Our house has been a bit of a hotel recently, which is why it feels like I've disappeared off the face of the earth. In the last week, we've had my parents, my sister, and Sean's brother staying with us—staggered mostly, with only minimal comedic overlap—and next week we have my brother, followed two weeks later by my other brother (plus two friends, one of them apparently so good-looking that his nickname is "Catwalk," I mean I'm a married lady and all but STILL). I have made up a lot of sofa beds lately, is what I'm saying. I have placed a lot of carefully folded towels at the foot.
But I love it really, love the company and the camaraderie that comes from having houseguests. When my parents stay, it means I don't have to cook for a week and my freezer gets magically stocked with shepherds pie and macaroni & cheese with bacon, for some as-yet-unknown day in the future when my mother intuits that I'll need a healthy dose of home-cooking, "healthy" not exactly being the most appropriate word in this case. (MACARONI & CHEESE WITH BACON. Oh right, we covered that.)
When my sister stays, my life turns into one long episode of whatever 90s sitcom featured girls applying mud masks in their pajamas while eating Dunkaroos and making prank calls to boys.

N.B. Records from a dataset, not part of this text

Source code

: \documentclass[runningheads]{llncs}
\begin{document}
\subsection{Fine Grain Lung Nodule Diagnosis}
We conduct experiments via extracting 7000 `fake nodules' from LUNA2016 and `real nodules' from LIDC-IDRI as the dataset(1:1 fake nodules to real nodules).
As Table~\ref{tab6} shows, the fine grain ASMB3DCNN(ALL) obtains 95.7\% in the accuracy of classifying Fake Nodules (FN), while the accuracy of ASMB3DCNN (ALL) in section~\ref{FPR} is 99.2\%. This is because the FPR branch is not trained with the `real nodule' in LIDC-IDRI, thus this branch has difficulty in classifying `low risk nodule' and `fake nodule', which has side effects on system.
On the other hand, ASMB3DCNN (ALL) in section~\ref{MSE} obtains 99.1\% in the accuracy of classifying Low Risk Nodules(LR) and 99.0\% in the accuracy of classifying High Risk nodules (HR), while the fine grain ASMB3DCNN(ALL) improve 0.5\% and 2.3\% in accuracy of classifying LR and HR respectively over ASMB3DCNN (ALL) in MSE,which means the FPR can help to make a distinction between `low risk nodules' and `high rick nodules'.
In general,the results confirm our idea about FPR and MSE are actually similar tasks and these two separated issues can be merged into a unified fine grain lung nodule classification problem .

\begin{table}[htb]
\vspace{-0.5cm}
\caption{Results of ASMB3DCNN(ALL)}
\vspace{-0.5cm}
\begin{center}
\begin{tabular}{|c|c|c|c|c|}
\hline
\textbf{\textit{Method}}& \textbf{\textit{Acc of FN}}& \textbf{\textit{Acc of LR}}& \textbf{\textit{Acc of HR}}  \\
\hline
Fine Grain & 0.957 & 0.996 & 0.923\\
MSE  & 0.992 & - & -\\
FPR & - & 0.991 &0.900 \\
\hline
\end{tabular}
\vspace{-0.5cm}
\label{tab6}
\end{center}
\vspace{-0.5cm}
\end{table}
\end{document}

Not that anyone can actually make prank calls anymore—you may be able to take a picture, order a pizza, and play an album from your cell phone, but it doesn't seem best suited for asking people whether their refrigerator is running, maybe because that kind of thing just requires a cord to twirl mischieviously around your finger while you do it—but you get the picture: when she's here, we spike our hot chocolate with Baileys and borrow each other's clothes and have long, uninterrupted My So-Called Life marathons during which nobody minds if the other speaks the most poignant lines out loud along with Angela Chase.

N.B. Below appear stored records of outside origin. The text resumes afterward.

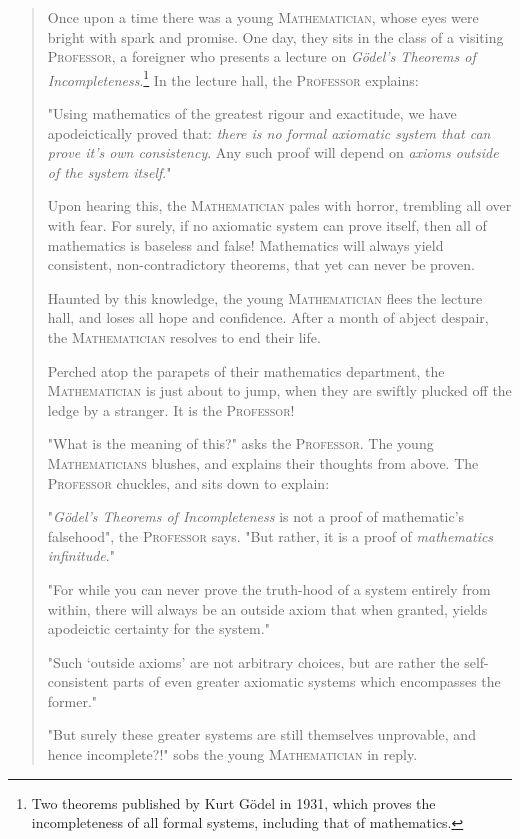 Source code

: \begin{quote}
  Once upon a time there was a young \textsc{Mathematician}, whose eyes were bright with spark and promise. One day, they sits in the class of a visiting \textsc{Professor}, a foreigner who presents a lecture on \emph{Gödel's Theorems of Incompleteness}.\footnote{Two theorems published by Kurt Gödel in 1931, which proves the incompleteness of all formal systems, including that of mathematics.} In the lecture hall, the \textsc{Professor} explains:

  "Using mathematics of the greatest rigour and exactitude, we have apodeictically proved that: \emph{there is no formal axiomatic system that can prove it's own consistency}. Any such proof will depend on \emph{axioms outside of the system itself}."

  Upon hearing this, the \textsc{Mathematician} pales with horror, trembling all over with fear. For surely, if no axiomatic system can prove itself, then all of mathematics is baseless and false! Mathematics will always yield consistent, non-contradictory theorems, that yet can never be proven.

  Haunted by this knowledge, the young \textsc{Mathematician} flees the lecture hall, and loses all hope and confidence. After a month of abject despair, the \textsc{Mathematician} resolves to end their life.

  Perched atop the parapets of their mathematics department, the \textsc{Mathematician} is just about to jump, when they are swiftly plucked off the ledge by a stranger. It is the \textsc{Professor}!

  "What is the meaning of this?" asks the \textsc{Professor}. The young \textsc{Mathematicians} blushes, and explains their thoughts from above. The \textsc{Professor} chuckles, and sits down to explain:

  "\emph{Gödel's Theorems of Incompleteness} is not a proof of mathematic's falsehood", the \textsc{Professor} says. "But rather, it is a proof of \emph{mathematics infinitude}."

  "For while you can never prove the truth-hood of a system entirely from within, there will always be an outside axiom that when granted, yields apodeictic certainty for the system."

  "Such `outside axioms' are not arbitrary choices, but are rather the self-consistent parts of even greater axiomatic systems which encompasses the former."

  "But surely these greater systems are still themselves unprovable, and hence incomplete?!" sobs the young \textsc{Mathematician} in reply.


\end{quote}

When Sean's brother is here, I barely see him. (Sean, I mean, although I barely see his brother either. That would be kind of weird if Sean just disappeared and left me with him.) This is because they go to baseball games together with the resolute passion and determinedness that other people use....well, to play baseball, I guess. They were out every night last week, and both weekend days as well, and this meant that I spent quite a lot of time on my own. Now, I don't mind spending time on my own—I rather relish it, in fact; I quite like my own company, mostly because I am a pretty lax host and mostly just encourage the people I'm hanging out with to watch TV, which works out well when I'm the only person I'm hanging out with ("another episode of House Hunters, Holly?" "well, Holly, don't mind if I do")—but I do have to say that I have one particularly favorite part and it is this: the single lady's dinner.

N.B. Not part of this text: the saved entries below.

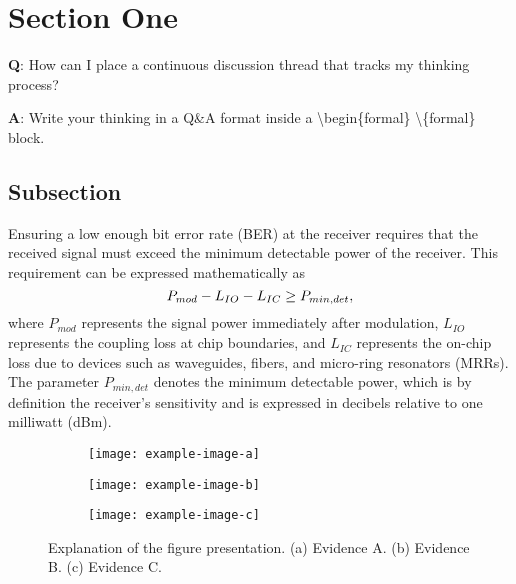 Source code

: \documentclass[../template.tex]{subfiles}
\begin{document}
\section{Section One}

\blindtext

\begin{formal}
	\textbf{Q}: How can I place a continuous discussion thread that tracks my thinking process?
	
	\noindent\textbf{A}: Write your thinking in a Q\&A format inside a \textbackslash begin\{formal\} \textbackslash\{formal\} block. 
\end{formal}

\subsection{Subsection}

Ensuring a low enough bit error rate (BER) at the receiver requires that the received signal must exceed the minimum detectable power of the receiver. This requirement can be expressed mathematically as
\begin{equation}
	P_{mod}-L_{IO}-L_{IC} \geq P_{min,det}, \tagaddtext{[dBm]}
	\label{eqn:opticalPowerBudget}
\end{equation}
where $P_{mod}$ represents the signal power immediately after modulation, $L_{IO}$ represents the coupling loss at chip boundaries, and $L_{IC}$ represents the on-chip loss due to devices such as waveguides, fibers, and micro-ring resonators (MRRs). The parameter $P_{min,det}$ denotes the minimum detectable power, which is by definition the receiver's sensitivity and is expressed in decibels relative to one milliwatt (dBm).

\begin{figure}[!hbt]
	\centering
	\begin{subfigure}[b]{0.38\textwidth}
		\texttt{[image: example-image-a]}
		\caption{}
		\label{fig:exampleImageA}		%
		\texttt{[image: example-image-b]}
		\caption{}
		\label{fig:exampleImageB}		%
	\end{subfigure}
	\begin{subfigure}[b]{0.6\textwidth}
		\centering
		\texttt{[image: example-image-c]}
		\caption{}
		\label{fig:exampleImageC}		%
	\end{subfigure}
	\caption{Explanation of the figure presentation. (a) Evidence A. (b) Evidence B. (c) Evidence C.}
	\label{fig:exampleImages}		%
\end{figure}
\end{document}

Do you have a single lady's dinner? This is the dinner you eat when you realize—perhaps with a little frisson of excitment and a jaunty fistpump, you wouldn't be the first—that you only have to feed yourself that night: no partner or kids or imaginary authority figure who'll tsk impatiently at the lack of betacarotene on your plate. My single lady's dinner is made up of many tiny snacks—cheese, crackers, hummus, cornichons, blueberries, that kind of thing—and it looks a little bit like this:
Ah, perfection. And Instagrammed to within an inch of its life, too! (Did I eat this in 1967? We'll never know!)
So tell me, then: what do you eat when there's no-one else around to judge?